Eric's Autos: Reviewing the 2018 Toyota Tundra
The Toyota Tundra hasn't changed much over the past 10 years -- and it hasn't changed much for 2018. But that's not necessarily a bad thing when it comes to trucks.
The Tundra, unlike many of its rivals, doesn't have a turbocharged direct-injected V-6 engine, a 10-speed transmission or an aluminum body.
Instead, it comes standard with a powerful and simpler V-8 without direct injection, a reliable six-speed automatic transmission and a harder-to-hurt (and easier to fix) steel body.
As Mr. Burns on "The Simpsons" used to say, excellent!

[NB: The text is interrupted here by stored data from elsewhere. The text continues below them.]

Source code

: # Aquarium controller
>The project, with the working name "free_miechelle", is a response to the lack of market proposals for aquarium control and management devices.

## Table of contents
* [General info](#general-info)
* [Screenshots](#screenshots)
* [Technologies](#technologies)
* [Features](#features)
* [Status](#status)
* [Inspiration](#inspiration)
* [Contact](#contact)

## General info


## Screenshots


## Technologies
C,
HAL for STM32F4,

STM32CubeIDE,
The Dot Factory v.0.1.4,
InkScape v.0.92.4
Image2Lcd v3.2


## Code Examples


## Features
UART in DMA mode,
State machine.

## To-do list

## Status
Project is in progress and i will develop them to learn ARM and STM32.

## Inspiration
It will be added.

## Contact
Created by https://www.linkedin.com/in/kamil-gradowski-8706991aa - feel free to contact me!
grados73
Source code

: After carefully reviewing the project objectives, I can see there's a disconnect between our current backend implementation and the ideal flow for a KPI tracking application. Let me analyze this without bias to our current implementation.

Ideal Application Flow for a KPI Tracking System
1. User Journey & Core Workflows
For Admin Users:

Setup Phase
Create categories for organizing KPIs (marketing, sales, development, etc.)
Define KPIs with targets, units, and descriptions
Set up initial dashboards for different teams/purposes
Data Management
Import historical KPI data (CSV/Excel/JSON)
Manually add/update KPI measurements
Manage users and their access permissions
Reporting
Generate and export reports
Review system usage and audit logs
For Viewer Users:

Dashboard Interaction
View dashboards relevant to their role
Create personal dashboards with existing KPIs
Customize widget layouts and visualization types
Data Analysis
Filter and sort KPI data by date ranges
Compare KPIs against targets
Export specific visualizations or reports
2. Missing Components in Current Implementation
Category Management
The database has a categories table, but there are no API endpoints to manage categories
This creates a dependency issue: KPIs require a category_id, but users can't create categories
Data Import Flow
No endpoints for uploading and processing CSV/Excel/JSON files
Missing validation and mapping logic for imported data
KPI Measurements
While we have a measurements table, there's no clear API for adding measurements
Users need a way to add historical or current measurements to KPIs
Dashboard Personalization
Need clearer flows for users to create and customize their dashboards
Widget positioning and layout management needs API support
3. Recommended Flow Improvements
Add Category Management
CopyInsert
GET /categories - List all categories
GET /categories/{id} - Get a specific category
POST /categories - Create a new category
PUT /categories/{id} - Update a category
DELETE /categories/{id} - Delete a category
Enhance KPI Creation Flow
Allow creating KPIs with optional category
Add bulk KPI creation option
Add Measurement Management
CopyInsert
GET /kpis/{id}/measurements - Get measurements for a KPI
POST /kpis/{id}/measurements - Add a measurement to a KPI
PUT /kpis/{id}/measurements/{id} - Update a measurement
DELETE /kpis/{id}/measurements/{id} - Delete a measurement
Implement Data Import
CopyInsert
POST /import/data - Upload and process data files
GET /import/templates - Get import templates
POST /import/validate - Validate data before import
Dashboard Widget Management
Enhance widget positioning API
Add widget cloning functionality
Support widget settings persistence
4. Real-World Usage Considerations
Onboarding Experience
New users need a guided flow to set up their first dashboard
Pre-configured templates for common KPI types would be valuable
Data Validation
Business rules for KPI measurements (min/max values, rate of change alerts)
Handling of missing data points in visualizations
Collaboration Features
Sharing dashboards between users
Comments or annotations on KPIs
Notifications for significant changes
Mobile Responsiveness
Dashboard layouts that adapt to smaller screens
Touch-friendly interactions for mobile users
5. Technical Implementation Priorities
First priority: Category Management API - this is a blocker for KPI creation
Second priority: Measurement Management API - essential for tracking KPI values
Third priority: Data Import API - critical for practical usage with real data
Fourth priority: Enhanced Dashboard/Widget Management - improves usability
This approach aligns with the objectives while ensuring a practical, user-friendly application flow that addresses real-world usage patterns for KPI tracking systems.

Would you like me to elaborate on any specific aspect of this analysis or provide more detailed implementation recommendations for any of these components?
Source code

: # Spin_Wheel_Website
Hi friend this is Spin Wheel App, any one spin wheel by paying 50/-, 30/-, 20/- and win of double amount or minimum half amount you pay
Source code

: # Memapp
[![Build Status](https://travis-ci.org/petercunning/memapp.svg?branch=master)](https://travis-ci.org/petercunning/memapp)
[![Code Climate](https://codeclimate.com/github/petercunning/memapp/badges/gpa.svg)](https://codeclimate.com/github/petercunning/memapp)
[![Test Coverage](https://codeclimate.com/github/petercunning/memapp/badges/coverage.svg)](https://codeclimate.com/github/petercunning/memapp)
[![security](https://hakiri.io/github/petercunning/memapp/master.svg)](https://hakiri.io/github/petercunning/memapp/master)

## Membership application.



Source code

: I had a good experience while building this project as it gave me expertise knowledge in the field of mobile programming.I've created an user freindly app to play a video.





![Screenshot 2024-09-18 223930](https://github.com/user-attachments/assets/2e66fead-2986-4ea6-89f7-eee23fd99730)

There is some bad news, though, if you don't need more than a two-door.
What It Is
The Tundra is Toyota's full-size pickup.
Unlike the big three 1500s, the Chevy Silverado, the Ford F-150 and the Dodge Ram 1500, which all come standard with V-6s, the Tundra comes standard with a big V-8. Also standard is a best-in-class towing capacity.
The Tundra does cost more to start, and it doesn't offer as many cab and bed configurations as the other automakers do, especially now that the Regular Cab version has been discontinued. Base price is $31,120 for an SR Double Cab with an 8-foot bed, two-wheel drive and a 4.6-liter V-8. Prices top out at $50,130 for the Platinum and 1794 Edition CrewMax Tundras with four-wheel drive, each powered by the larger 5.7-liter V-8.